Marcel gauchet (1946-) Ou la démocratie désenchantée

En partant d’une vision critique de la rhétorique des droits de l’homme, le philosophe français s’est livré à une « anthroposociologie transcendentale » de la démocratie et de ses crises depuis la fin du 18e siècle.

«Les droits de l’homme ne sont pas une politique » : nous sommes en juillet 1980 quand paraît dans une toute jeune revue que vient de lancer l’historien Pierre Nora, Le Débat, cet article encore cité et discuté aujourd’hui.

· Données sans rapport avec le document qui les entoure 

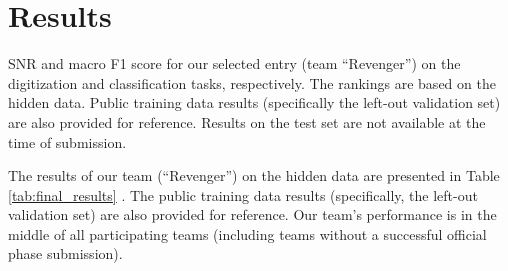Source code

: \section{Results}
\label{sec:results}

\begin{table}[!htp]
\centering

\caption{SNR and macro F1 score for our selected entry (team ``Revenger'') on the digitization and classification tasks, respectively. The rankings are based on the hidden data. Public training data results (specifically the left-out validation set) are also provided for reference. Results on the test set are not available at the time of submission.}
\label{tab:final_results}
\end{table}

The results of our team (``Revenger'') on the hidden data \cite{reyna2024_cinc2024_database} are presented in Table \ref{tab:final_results} 
. The public training data results (specifically, the left-out validation set) are also provided for reference. Our team's performance is in the middle of all participating teams (including teams without a successful official phase submission).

Si son auteur, le rédacteur en chef de la publication, Marcel Gauchet, pointe l’aspect positif d’un retour du thème des droits de l’homme après des décennies où l’intelligentsia française a été fascinée par l’URSS de Staline ou la Chine de Mao, il avertit qu’ils « pourraient n’être qu’une façon d’éviter, en les nommant à côté d’une réponse toute prête, les questions qui naissent de l’effondrement du projet de société forgé au cours d’un siècle et demi de mouvement ouvrier ». Et évoque déjà plusieurs pistes qui vont nourrir son œuvre à venir : nous serions passés de sociétés « hétéronomes », structurées de manière verticale et en profondeur par les « puissances de l’au-delà », à des sociétés « autonomes », composées d’une masse d’individus qui se dictent à eux-mêmes leurs lois et politiques. Une mutation qu’a permise, paradoxalement, le christianisme, qu’il définira d’une formule célèbre dans son essai Le Désenchantement du monde (1985) : il est « la religion de la sortie de la religion » car il incite les hommes à penser leur monde comme distinct du monde divin, et donc à réfléchir à leur autonomie. Comment, à partir de cette masse d’individus, obtenir alors « une somme collective viable » ? Cette question nourrit sa réflexion sur la naissance et la viabilité de la démocratie, poursuivie sur quatre décennies au croisement de la philosophie politique, de l’histoire, de la sociologie et de l’anthropologie : lui l’a un jour résumée dans le livre d’entretiens La Condition historique (2003), et « en dépit de ce que la formule peut avoir de ridicule par sa grandiloquence », comme une « anthroposociologie transcendentale ».